Bioinformatics Interpretation of Exome Sequencing: Blood Cancer
Article information
Abstract
We had analyzed 10 exome sequencing data and single nucleotide polymorphism chips for blood cancer provided by the PGM21 (The National Project for Personalized Genomic Medicine) Award program. We had removed sample G06 because the pair is not correct and G10 because of possible contamination. In-house software somatic copy-number and heterozygosity alteration estimation (SCHALE) was used to detect one loss of heterozygosity region in G05. We had discovered 27 functionally important mutations. Network and pathway analyses gave us clues that NPM1, GATA2, and CEBPA were major driver genes. By comparing with previous somatic mutation profiles, we had concluded that the provided data originated from acute myeloid leukemia. Protein structure modeling showed that somatic mutations in IDH2, RASGEF1B, and MSH4 can affect protein structures.
Introduction
Thanks to the next-generation sequencing (NGS) technology, genomics research area has been developed dramatically in recent years. Since 2008, many efforts have been made to find somatic mutations in cancer genomes; hundreds of samples by exome sequencing have been used to develop diagnosis and prognosis markers in various cancers in recent researches. Cheaper price has enabled us to get more exome sequencing data from hundreds of samples, even thousands of genomes.

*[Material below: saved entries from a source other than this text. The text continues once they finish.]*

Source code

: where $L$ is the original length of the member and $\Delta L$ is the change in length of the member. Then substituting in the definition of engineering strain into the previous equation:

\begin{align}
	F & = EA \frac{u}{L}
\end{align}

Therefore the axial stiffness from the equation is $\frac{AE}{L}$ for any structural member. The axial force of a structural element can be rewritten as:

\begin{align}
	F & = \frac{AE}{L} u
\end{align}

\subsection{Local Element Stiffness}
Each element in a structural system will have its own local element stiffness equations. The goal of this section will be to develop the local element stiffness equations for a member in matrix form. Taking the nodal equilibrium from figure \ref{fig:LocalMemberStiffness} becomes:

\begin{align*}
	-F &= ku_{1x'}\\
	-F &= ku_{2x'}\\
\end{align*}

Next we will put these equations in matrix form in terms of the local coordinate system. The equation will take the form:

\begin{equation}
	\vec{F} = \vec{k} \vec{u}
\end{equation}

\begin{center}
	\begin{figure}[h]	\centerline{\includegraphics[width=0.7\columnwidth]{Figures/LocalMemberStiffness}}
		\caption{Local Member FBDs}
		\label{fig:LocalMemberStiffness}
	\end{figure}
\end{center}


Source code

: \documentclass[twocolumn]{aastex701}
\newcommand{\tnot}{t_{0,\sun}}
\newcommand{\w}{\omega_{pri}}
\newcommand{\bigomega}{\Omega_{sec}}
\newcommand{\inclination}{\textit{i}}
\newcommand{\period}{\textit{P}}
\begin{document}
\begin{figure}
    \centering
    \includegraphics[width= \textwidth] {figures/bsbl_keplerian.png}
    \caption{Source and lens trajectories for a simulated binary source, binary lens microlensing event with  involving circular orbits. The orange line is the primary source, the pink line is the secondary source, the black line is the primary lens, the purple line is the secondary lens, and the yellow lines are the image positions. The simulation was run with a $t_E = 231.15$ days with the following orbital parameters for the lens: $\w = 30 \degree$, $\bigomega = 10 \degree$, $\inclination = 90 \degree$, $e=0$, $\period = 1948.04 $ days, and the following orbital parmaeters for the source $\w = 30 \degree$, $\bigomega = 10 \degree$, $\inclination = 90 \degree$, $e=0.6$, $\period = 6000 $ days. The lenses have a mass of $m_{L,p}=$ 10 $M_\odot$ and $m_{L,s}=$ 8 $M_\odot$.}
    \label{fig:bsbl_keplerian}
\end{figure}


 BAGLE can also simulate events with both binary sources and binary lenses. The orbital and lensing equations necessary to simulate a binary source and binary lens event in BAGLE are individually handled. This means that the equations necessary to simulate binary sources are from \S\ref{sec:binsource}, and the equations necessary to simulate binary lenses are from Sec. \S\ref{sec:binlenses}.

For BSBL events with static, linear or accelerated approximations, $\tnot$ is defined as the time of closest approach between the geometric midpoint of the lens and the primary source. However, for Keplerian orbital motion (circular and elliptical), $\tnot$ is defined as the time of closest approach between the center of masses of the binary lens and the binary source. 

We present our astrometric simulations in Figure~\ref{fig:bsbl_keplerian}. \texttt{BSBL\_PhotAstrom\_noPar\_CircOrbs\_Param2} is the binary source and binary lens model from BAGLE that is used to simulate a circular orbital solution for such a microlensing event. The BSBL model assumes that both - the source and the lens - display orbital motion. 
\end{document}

By applying exome sequencing to cancer genomes, we can discover somatic mutations and somatic copy-number alterations (SCNAs) on a massive and genome-wide scale. Traditionally, array-based comparative genomic hybridization has been used to discover SCNA, but exome sequencing has many advantages, in that one can derive various results, such as somatic mutations, loss of heterozygosity (LOH), and SCNA. It is still under debate because bioinformatics methods could give different results depending on their parameters and software, but major driver genes of somatic mutations show a similar consensus.
We had used an in-house bioinformatics pipeline and databases for this research, especially "somatic copy-number and heterozygosity alteration estimation" (SCHALE) to find LOH and SCNA. Furthermore, driver genes were also inferred from network and pathway analyses. Protein structure prediction was used to predict putative structural changes by somatic mutations and also possibly their functional changes.
Methods
Dataset
Whole-exome sequencing data of tumor/normal paired samples from 10 individuals with blood cancer were obtained in FASTQ format from PGM21 (The National Project for Personalized Genomic Medicine). For 10 of the samples, the genotype information from single nucleotide poymorphism (SNP) chip was additionally obtained (but not the raw data).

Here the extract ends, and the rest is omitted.